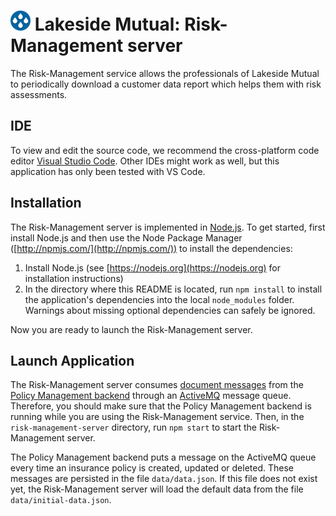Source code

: # ![Lakeside Mutual Logo](../resources/logo-32x32.png) Lakeside Mutual: Risk-Management server

The Risk-Management service allows the professionals of Lakeside Mutual to periodically download
a customer data report which helps them with risk assessments.

## IDE

To view and edit the source code, we recommend the cross-platform code editor [Visual Studio Code](https://code.visualstudio.com/). Other IDEs might
work as well, but this application has only been tested with VS Code.

## Installation

The Risk-Management server is implemented in [Node.js](https://nodejs.org). To get started, first install Node.js and then use the
Node Package Manager ([http://npmjs.com/](http://npmjs.com/)) to install the dependencies:

1.  Install Node.js (see [https://nodejs.org](https://nodejs.org) for installation instructions)
2.  In the directory where this README is located, run `npm install` to install the application's dependencies into the local `node_modules` folder. Warnings about missing optional dependencies can safely be ignored.

Now you are ready to launch the Risk-Management server.

## Launch Application

The Risk-Management server consumes [document messages](https://www.enterpriseintegrationpatterns.com/patterns/messaging/DocumentMessage.html) from the [Policy Management backend](../policy-management-backend) through an [ActiveMQ](http://activemq.apache.org/) message queue. Therefore, you should make sure that the Policy Management backend is running while you are using the Risk-Management service. Then, in the `risk-management-server` directory, run `npm start`
to start the Risk-Management server. <!-- using MOM/EIP terminology -->

The Policy Management backend puts a message on the ActiveMQ queue every time an insurance policy is created, updated or deleted. These messages are persisted in the file `data/data.json`.
If this file does not exist yet, the Risk-Management server will load the default data from the file `data/initial-data.json`.
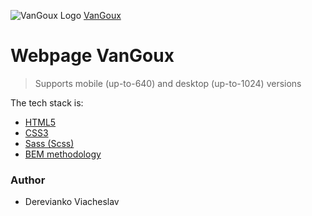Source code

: ![VanGoux Logo](https://gromcode.s3.eu-central-1.amazonaws.com/front-end/html-css/lesson26/hw1/LogoSmallSolid.png)
[VanGoux](https://dereviankoviacheslav.github.io/Launch_websites/)
# Webpage VanGoux
> Supports mobile (up-to-640) and desktop (up-to-1024) versions
> 
The tech stack is:
- [HTML5](https://en.wikipedia.org/wiki/HTML5)
- [CSS3](https://en.wikipedia.org/wiki/Cascading_Style_Sheets)
- [Sass (Scss)](https://sass-lang.com/)
- [BEM methodology](https://en.bem.info/methodology/)
### Author

- Derevianko Viacheslav
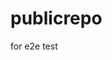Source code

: # publicrepo
for e2e test































































































































































































































































































































































































































































































































































































































































































































































































































































































































































































































































































































































































































































































































































































































































































































































































































































































































































































































































































































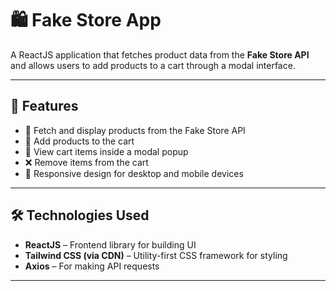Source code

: # 🛍️ Fake Store App

A ReactJS application that fetches product data from the **Fake Store API** and allows users to add products to a cart through a modal interface.

---

## 🚀 Features

- 🔄 Fetch and display products from the Fake Store API  
- 🛒 Add products to the cart  
- 🧾 View cart items inside a modal popup  
- ❌ Remove items from the cart  
- 📱 Responsive design for desktop and mobile devices  

---

## 🛠️ Technologies Used

- **ReactJS** – Frontend library for building UI  
- **Tailwind CSS (via CDN)** – Utility-first CSS framework for styling  
- **Axios** – For making API requests  

---

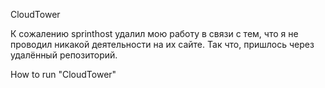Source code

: CloudTower

К сожалению sprinthost удалил мою работу в связи с тем, что я не проводил никакой деятельности на их сайте. Так что, пришлось через удалённый репозиторий.

How to run "CloudTower"
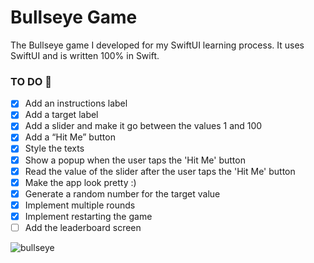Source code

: # Bullseye Game
The Bullseye game I developed for my SwiftUI learning process. It uses SwiftUI and is written 100% in Swift.

### TO DO 🚀

 - [x] Add an instructions label
 - [x] Add a target label
 - [x] Add a slider and make it go between the values 1 and 100
 - [x] Add a “Hit Me” button
 - [x] Style the texts
 - [x] Show a popup when the user taps the 'Hit Me' button
 - [x] Read the value of the slider after the user taps the 'Hit Me'
       button
- [x] Make the app look pretty :)
 - [x] Generate a random number for the target value
 - [x] Implement multiple rounds
 - [x] Implement restarting the game
 - [ ] Add the leaderboard screen

![bullseye](https://user-images.githubusercontent.com/66164676/194170572-2c496acc-8c65-49ff-9026-a5be8477d4f4.jpg)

_ _ _

◆ TASK GOAL
The task calls for repeating each line above exactly while excluding the pictures.

◆ TASK RESPONSE
Source code

: # ![Lakeside Mutual Logo](../resources/logo-32x32.png) Lakeside Mutual: Risk-Management server

The Risk-Management service allows the professionals of Lakeside Mutual to periodically download
a customer data report which helps them with risk assessments.

## IDE

To view and edit the source code, we recommend the cross-platform code editor [Visual Studio Code](https://code.visualstudio.com/). Other IDEs might
work as well, but this application has only been tested with VS Code.

## Installation

The Risk-Management server is implemented in [Node.js](https://nodejs.org). To get started, first install Node.js and then use the
Node Package Manager ([http://npmjs.com/](http://npmjs.com/)) to install the dependencies:

1.  Install Node.js (see [https://nodejs.org](https://nodejs.org) for installation instructions)
2.  In the directory where this README is located, run `npm install` to install the application's dependencies into the local `node_modules` folder. Warnings about missing optional dependencies can safely be ignored.

Now you are ready to launch the Risk-Management server.

## Launch Application

The Risk-Management server consumes [document messages](https://www.enterpriseintegrationpatterns.com/patterns/messaging/DocumentMessage.html) from the [Policy Management backend](../policy-management-backend) through an [ActiveMQ](http://activemq.apache.org/) message queue. Therefore, you should make sure that the Policy Management backend is running while you are using the Risk-Management service. Then, in the `risk-management-server` directory, run `npm start`
to start the Risk-Management server. <!-- using MOM/EIP terminology -->

The Policy Management backend puts a message on the ActiveMQ queue every time an insurance policy is created, updated or deleted. These messages are persisted in the file `data/data.json`.
If this file does not exist yet, the Risk-Management server will load the default data from the file `data/initial-data.json`.
Source code

: ![VanGoux Logo](https://gromcode.s3.eu-central-1.amazonaws.com/front-end/html-css/lesson26/hw1/LogoSmallSolid.png)
[VanGoux](https://dereviankoviacheslav.github.io/Launch_websites/)
# Webpage VanGoux
> Supports mobile (up-to-640) and desktop (up-to-1024) versions
> 
The tech stack is:
- [HTML5](https://en.wikipedia.org/wiki/HTML5)
- [CSS3](https://en.wikipedia.org/wiki/Cascading_Style_Sheets)
- [Sass (Scss)](https://sass-lang.com/)
- [BEM methodology](https://en.bem.info/methodology/)
### Author

- Derevianko Viacheslav
Source code

: # publicrepo
for e2e test































































































































































































































































































































































































































































































































































































































































































































































































































































































































































































































































































































































































































































































































































































































































































































































































































































































































































































































































































































Source code

: # 🛍️ Fake Store App

A ReactJS application that fetches product data from the **Fake Store API** and allows users to add products to a cart through a modal interface.

---

## 🚀 Features

- 🔄 Fetch and display products from the Fake Store API  
- 🛒 Add products to the cart  
- 🧾 View cart items inside a modal popup  
- ❌ Remove items from the cart  
- 📱 Responsive design for desktop and mobile devices  

---

## 🛠️ Technologies Used

- **ReactJS** – Frontend library for building UI  
- **Tailwind CSS (via CDN)** – Utility-first CSS framework for styling  
- **Axios** – For making API requests  

---

Source code

: CloudTower

К сожалению sprinthost удалил мою работу в связи с тем, что я не проводил никакой деятельности на их сайте. Так что, пришлось через удалённый репозиторий.

How to run "CloudTower"
Source code

: # Bullseye Game
The Bullseye game I developed for my SwiftUI learning process. It uses SwiftUI and is written 100% in Swift.

### TO DO 🚀

 - [x] Add an instructions label
 - [x] Add a target label
 - [x] Add a slider and make it go between the values 1 and 100
 - [x] Add a “Hit Me” button
 - [x] Style the texts
 - [x] Show a popup when the user taps the 'Hit Me' button
 - [x] Read the value of the slider after the user taps the 'Hit Me'
       button
- [x] Make the app look pretty :)
 - [x] Generate a random number for the target value
 - [x] Implement multiple rounds
 - [x] Implement restarting the game
 - [ ] Add the leaderboard screen

![bullseye](https://user-images.githubusercontent.com/66164676/194170572-2c496acc-8c65-49ff-9026-a5be8477d4f4.jpg)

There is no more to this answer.